Researchers have disclosed a new offensive framework called Manjusaka that they call a “Chinese sibling of Sliver and Cobalt Strike.”
“A fully functional version of the command-and-control (C2), written in GoLang with a User Interface in Simplified Chinese, is freely available and can generate new implants with custom configurations with ease, increasing the likelihood of wider adoption of this framework by malicious actors,” Cisco Talos said in a new report.
Sliver and Cobalt Strike are legitimate adversary emulation frameworks that have been used by threat actors to carry out post-exploitation activities such as network reconnaissance, lateral movement, and facilitating the deployment of follow-on payloads.
Written in Rust, Manjusaka — meaning “cow flower” — is advertised as an equivalent to the Cobalt Strike framework with capabilities to target both Windows and Linux operating systems. Its developer is believed to be located in the GuangDong region of China.
“The implant consists of a multitude of remote access trojan (RAT) capabilities that include some standard functionality and a dedicated file management module,” the researchers noted.
Some of the supported features involve executing arbitrary commands, harvesting browser credentials from Google Chrome, Microsoft Edge, Qihoo 360, Tencent QQ Browser, Opera, Brave, and Vivaldi, gathering Wi-Fi passwords, capturing screenshots, and obtaining comprehensive system information.
It’s also designed to launch the file management module to carry out a wide range of activities such as enumerating files as well as managing files and directories on the compromised system.
On the other hand, the ELF variant of the backdoor, while including most of the functionalities as its Windows counterpart, doesn’t incorporate the ability to collect credentials from Chromium-based browsers and harvest Wi-Fi login passwords.
Also, part of the Chinese language framework is a C2 server executable that’s coded in Golang and is available on GitHub at “hxxps://github[.]com/YDHCUI/manjusaka.” A third component is an admin panel built on the Gin web framework that enables an operator to create the Rust implant.
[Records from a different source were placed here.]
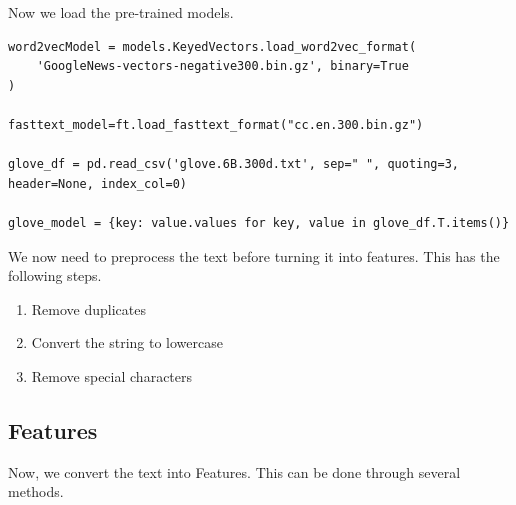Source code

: \documentclass{article}
\begin{document}
Now we load the pre-trained models.

\begin{lstlisting}
word2vecModel = models.KeyedVectors.load_word2vec_format(
    'GoogleNews-vectors-negative300.bin.gz', binary=True
)

fasttext_model=ft.load_fasttext_format("cc.en.300.bin.gz")

glove_df = pd.read_csv('glove.6B.300d.txt', sep=" ", quoting=3, header=None, index_col=0)

glove_model = {key: value.values for key, value in glove_df.T.items()}
\end{lstlisting}

\medskip

We now need to preprocess the text before turning it into features. This has the following steps.

\begin{enumerate}
    \item{Remove duplicates}
    \item{Convert the string to lowercase}
    \item{Remove special characters}
\end{enumerate}

\subsection{Features}

Now, we convert the text into Features. This can be done through several methods.
\end{document}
The server binary, for its part, is engineered to monitor and administer an infected endpoint, in addition to generating the appropriate Rust implants depending on the operating system and issuing the necessary commands.
That said, the chain of evidence suggests that it’s either under active development or its components are offered to other actors as a service.
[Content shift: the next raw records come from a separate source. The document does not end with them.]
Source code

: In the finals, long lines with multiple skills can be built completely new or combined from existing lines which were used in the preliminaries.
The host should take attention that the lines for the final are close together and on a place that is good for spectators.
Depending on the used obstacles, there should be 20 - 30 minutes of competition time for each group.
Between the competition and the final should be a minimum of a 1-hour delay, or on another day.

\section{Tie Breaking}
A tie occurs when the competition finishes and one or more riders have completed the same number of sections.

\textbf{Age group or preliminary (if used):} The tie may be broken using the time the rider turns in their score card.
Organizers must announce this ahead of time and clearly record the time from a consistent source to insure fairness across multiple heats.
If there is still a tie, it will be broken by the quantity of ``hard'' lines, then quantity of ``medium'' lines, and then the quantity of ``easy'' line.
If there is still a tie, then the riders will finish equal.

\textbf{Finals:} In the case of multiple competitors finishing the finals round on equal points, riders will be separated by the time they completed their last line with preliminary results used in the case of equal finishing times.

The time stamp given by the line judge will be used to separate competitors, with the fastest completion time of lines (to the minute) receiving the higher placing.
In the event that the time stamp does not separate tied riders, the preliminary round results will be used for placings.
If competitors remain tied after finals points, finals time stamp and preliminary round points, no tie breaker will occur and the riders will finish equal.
Talos said it made the discovery during its investigation of a maldoc infection chain that leverages COVID-19-themed lures in China to deliver Cobalt Strike beacons on infected systems, adding the same threat actor also used the implants from the Manjusaka framework in the wild.
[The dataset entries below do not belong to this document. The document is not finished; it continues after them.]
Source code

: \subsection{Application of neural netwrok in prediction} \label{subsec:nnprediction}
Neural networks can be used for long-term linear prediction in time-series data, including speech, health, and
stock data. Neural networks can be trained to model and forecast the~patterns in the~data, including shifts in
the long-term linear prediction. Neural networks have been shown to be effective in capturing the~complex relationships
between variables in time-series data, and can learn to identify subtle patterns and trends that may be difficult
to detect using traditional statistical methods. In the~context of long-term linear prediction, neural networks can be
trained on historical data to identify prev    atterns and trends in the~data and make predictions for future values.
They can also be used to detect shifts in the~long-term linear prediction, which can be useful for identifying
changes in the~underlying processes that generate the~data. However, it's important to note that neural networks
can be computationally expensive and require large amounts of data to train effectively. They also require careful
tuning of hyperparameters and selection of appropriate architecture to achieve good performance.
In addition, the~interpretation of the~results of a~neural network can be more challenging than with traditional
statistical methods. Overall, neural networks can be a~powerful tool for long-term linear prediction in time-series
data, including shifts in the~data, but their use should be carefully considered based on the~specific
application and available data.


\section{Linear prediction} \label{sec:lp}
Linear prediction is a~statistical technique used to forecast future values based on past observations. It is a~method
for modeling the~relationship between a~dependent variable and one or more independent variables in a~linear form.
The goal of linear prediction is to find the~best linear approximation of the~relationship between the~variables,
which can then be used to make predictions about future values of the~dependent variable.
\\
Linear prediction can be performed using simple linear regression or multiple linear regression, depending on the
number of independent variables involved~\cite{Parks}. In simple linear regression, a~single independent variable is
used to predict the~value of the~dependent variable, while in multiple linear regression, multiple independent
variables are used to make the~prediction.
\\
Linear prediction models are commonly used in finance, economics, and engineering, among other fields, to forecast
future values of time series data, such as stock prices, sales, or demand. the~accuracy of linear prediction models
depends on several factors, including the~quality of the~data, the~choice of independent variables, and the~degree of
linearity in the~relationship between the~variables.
The findings arrive weeks after it emerged that malicious actors have been observed abusing another legitimate adversary simulation software called Brute Ratel (BRc4) in their attacks in an attempt to stay under the radar and evade detection.
“The availability of the Manjusaka offensive framework is an indication of the popularity of widely available offensive technologies with both crimeware and APT operators,” the researchers said.
“This new attack framework contains all the features that one would expect from an implant, however, it is written in the most modern and portable programming languages. The developer of the framework can easily integrate new target platforms like MacOSX or more exotic flavors of Linux as the ones running on embedded devices.”